◆ **DATA LISTING**:
____________________

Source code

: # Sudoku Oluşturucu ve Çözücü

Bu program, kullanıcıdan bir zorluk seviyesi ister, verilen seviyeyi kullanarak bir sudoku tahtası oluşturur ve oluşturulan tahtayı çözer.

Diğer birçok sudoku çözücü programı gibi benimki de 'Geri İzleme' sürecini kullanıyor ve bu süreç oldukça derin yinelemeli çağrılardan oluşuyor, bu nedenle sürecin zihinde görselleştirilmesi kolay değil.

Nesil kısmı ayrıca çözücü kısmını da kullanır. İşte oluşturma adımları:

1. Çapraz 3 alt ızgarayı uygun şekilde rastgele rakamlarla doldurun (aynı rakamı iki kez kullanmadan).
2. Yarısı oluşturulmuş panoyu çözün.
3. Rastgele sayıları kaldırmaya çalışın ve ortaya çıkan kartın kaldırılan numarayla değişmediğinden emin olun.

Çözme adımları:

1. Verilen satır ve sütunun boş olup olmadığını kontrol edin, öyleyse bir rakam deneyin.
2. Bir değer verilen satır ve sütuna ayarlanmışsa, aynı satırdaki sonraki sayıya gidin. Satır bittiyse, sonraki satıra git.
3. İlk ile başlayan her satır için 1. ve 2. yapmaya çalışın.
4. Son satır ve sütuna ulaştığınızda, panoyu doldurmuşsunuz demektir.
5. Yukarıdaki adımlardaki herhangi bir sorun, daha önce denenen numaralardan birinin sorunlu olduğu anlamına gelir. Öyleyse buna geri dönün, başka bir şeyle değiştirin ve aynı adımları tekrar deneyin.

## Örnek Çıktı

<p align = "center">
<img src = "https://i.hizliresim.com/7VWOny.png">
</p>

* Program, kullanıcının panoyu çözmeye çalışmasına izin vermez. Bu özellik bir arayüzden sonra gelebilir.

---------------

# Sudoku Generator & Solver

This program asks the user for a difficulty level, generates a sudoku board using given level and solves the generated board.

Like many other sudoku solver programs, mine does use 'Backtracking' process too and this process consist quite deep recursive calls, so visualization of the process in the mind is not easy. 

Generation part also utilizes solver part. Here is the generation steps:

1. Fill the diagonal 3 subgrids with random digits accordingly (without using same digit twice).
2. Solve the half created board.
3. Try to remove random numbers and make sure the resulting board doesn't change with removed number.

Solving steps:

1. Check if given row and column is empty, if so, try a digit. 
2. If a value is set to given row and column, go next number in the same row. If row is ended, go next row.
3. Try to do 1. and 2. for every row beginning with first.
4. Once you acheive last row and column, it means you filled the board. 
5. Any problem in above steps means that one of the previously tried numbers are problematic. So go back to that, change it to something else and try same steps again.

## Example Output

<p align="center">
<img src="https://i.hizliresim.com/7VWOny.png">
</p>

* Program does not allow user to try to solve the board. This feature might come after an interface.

____________________

◆ **WORK REQUIRED**: Look through the listing above and copy each line with the word "same" in it.

◆ **EXERCISE RESULT**:
1. Fill the diagonal 3 subgrids with random digits accordingly (without using same digit twice).
2. If a value is set to given row and column, go next number in the same row. If row is ended, go next row.
5. Any problem in above steps means that one of the previously tried numbers are problematic. So go back to that, change it to something else and try same steps again.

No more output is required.